The Idea of a Private Law Society: The Case of Karl Ludwig von Haller, Aug. 25, 2021

Hans-Hermann Hoppe1

 “Libertarianism is logically consistent with almost any attitude toward culture, society, religion, or moral principle. In strict logic, libertarian political doctrine can be severed from all other considerations; logically one can be – and indeed most libertarians in fact are: hedonists, libertines, immoralists, militant enemies of religion in general and Christianity in particular – and still be consistent adherents of libertarian politics. In fact, in strict logic, one can be a consistent devotee of property rights politically and be a moocher, a scamster, and a petty crook and racketeer in practice, as all too many libertarians turn out to be. Strictly logically, one can do these things, but psychologically, sociologically, and in practice, it simply doesn’t work that way.”  [my emphasis, HHH] —Murray Rothbard, “Big-Government Libertarians,” in: L. Rockwell, ed., , Auburn, Al: Ludwig von Mises Institute, 2000, p. 101

A considerable part of my writings in recent years has been concerned with this very last half-sentence of Rothbard’s and its wider implications.
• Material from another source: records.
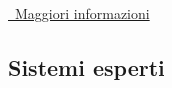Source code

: \begin{frame}[t,fragile]
{\begin{minipage}[b]{\textwidth}
		\begin{center}
			\href{http://www.computer-timeline.com/timeline/logic-theorist-simon-newell-and-shaw/}{\faExternalLinkSquare\ Maggiori informazioni}
		\end{center}
	\end{minipage}
}
\end{frame}
%
\subsection{Sistemi esperti}
\label{subsec:appendix-expert-systems}
%
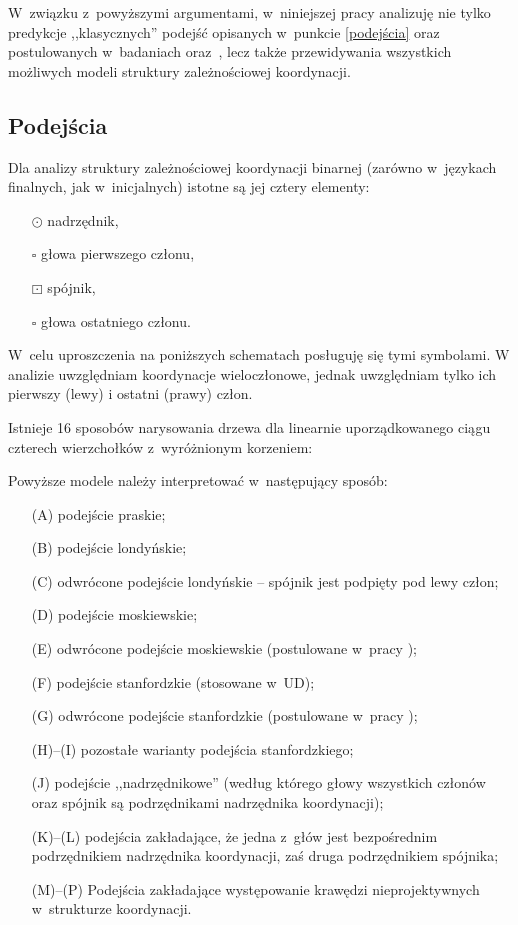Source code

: W~związku z~powyższymi argumentami, w~niniejszej pracy analizuję nie tylko predykcje ,,klasycznych'' podejść opisanych w~punkcie \ref{podejścia} oraz postulowanych w~badaniach \cite{kanayama2018coordinate} oraz~\cite{choi2011statistical}, lecz także przewidywania wszystkich możliwych modeli struktury zależnościowej koordynacji.

\subsection{Podejścia} \label{wszystkie-podejścia}

Dla analizy struktury zależnościowej koordynacji binarnej (zarówno w~językach finalnych, jak w~inicjalnych) istotne są jej cztery elementy: 
\begin{itemize}
\item[$\odot$] nadrzędnik, 
\item[$\square$] głowa pierwszego członu,
\item[$\boxdot$] spójnik, 
\item[$\square$] głowa ostatniego członu. 
\end{itemize}
W~celu uproszczenia na poniższych schematach posługuję się tymi symbolami. W analizie uwzględniam koordynacje wieloczłonowe, jednak uwzględniam tylko ich pierwszy (lewy) i ostatni (prawy) człon.

Istnieje 16 sposobów narysowania drzewa dla linearnie uporządkowanego ciągu czterech wierzchołków z~wyróżnionym korzeniem:



Powyższe modele należy interpretować w~następujący sposób:
\begin{enumerate}
\item[(A)] podejście praskie;
\item[(B)] podejście londyńskie;
\item[(C)] odwrócone podejście londyńskie -- spójnik jest podpięty pod lewy człon;
\item[(D)] podejście moskiewskie;
\item[(E)] odwrócone podejście moskiewskie (postulowane w~pracy \citealp{choi2011statistical});
\item[(F)] podejście stanfordzkie (stosowane w~UD);
\item[(G)] odwrócone podejście stanfordzkie (postulowane w~pracy \citealp{kanayama2018coordinate});
\item[(H)--(I)] pozostałe warianty podejścia stanfordzkiego;
\item[(J)] podejście ,,nadrzędnikowe'' (według którego głowy wszystkich członów oraz spójnik są podrzędnikami nadrzędnika koordynacji);
\item[(K)--(L)] podejścia zakładające, że jedna z~głów jest bezpośrednim podrzędnikiem nadrzędnika koordynacji, zaś druga podrzędnikiem spójnika;
\item[(M)--(P)]  Podejścia zakładające występowanie krawędzi nieprojektywnych w~strukturze koordynacji.
\end{enumerate}

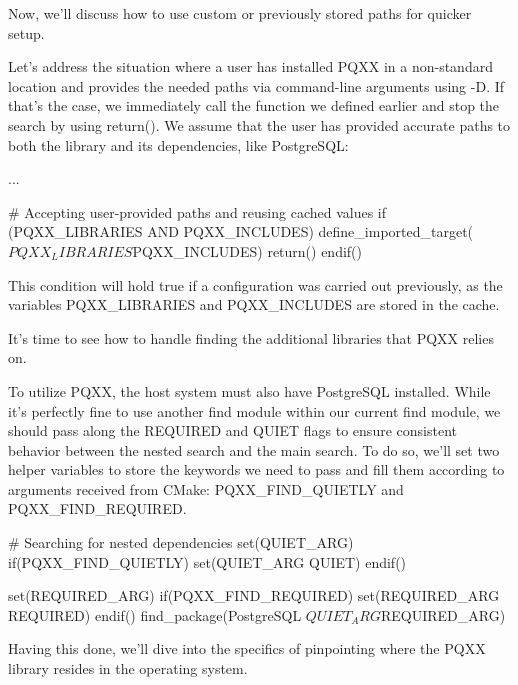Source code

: Now, we’ll discuss how to use custom or previously stored paths for quicker setup.


Let’s address the situation where a user has installed PQXX in a non-standard location and provides the needed paths via command-line arguments using -D. If that’s the case, we immediately call the function we defined earlier and stop the search by using return(). We assume that the user has provided accurate paths to both the library and its dependencies, like PostgreSQL:


\begin{cmake}
...

# Accepting user-provided paths and reusing cached values
if (PQXX_LIBRARIES AND PQXX_INCLUDES)
    define_imported_target(${PQXX_LIBRARIES} ${PQXX_INCLUDES})
    return()
endif()
\end{cmake}

This condition will hold true if a configuration was carried out previously, as the variables PQXX\_LIBRARIES and PQXX\_INCLUDES are stored in the cache.

It’s time to see how to handle finding the additional libraries that PQXX relies on.


To utilize PQXX, the host system must also have PostgreSQL installed. While it’s perfectly fine to use another find module within our current find module, we should pass along the REQUIRED and QUIET flags to ensure consistent behavior between the nested search and the main search. To do so, we’ll set two helper variables to store the keywords we need to pass and fill them according to arguments received from CMake: PQXX\_FIND\_QUIETLY and PQXX\_FIND\_REQUIRED.

\begin{cmake}
# Searching for nested dependencies
set(QUIET_ARG)
if(PQXX_FIND_QUIETLY)
    set(QUIET_ARG QUIET)
endif()

set(REQUIRED_ARG)
if(PQXX_FIND_REQUIRED)
    set(REQUIRED_ARG REQUIRED)
endif()
find_package(PostgreSQL ${QUIET_ARG} ${REQUIRED_ARG})
\end{cmake}

Having this done, we’ll dive into the specifics of pinpointing where the PQXX library resides in the operating system.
Central to the libertarian doctrine are the ideas of private property, of its original acquisition and its transfer, and the corresponding principle of non-aggression. And indeed, it can be safely stated that recognition of these ideas and principles is a necessary requirement of human society, of people living together and cooperating with one another in peace. Just as certainly, however, recognition and adherence to these ideas and principles is not sufficient to make for conviviality, i.e. for friendly neighborly and communal relations among men. For this, as Edmund Burke emphasized, manners are actually more important than any laws. More specifically, the manners typically associated with so-called “bourgeois morality”: of responsibility, conscientiousness, truthfulness, honesty and chivalry, respect- and helpfulness, foresight, courage, self-discipline, moderation and reliability.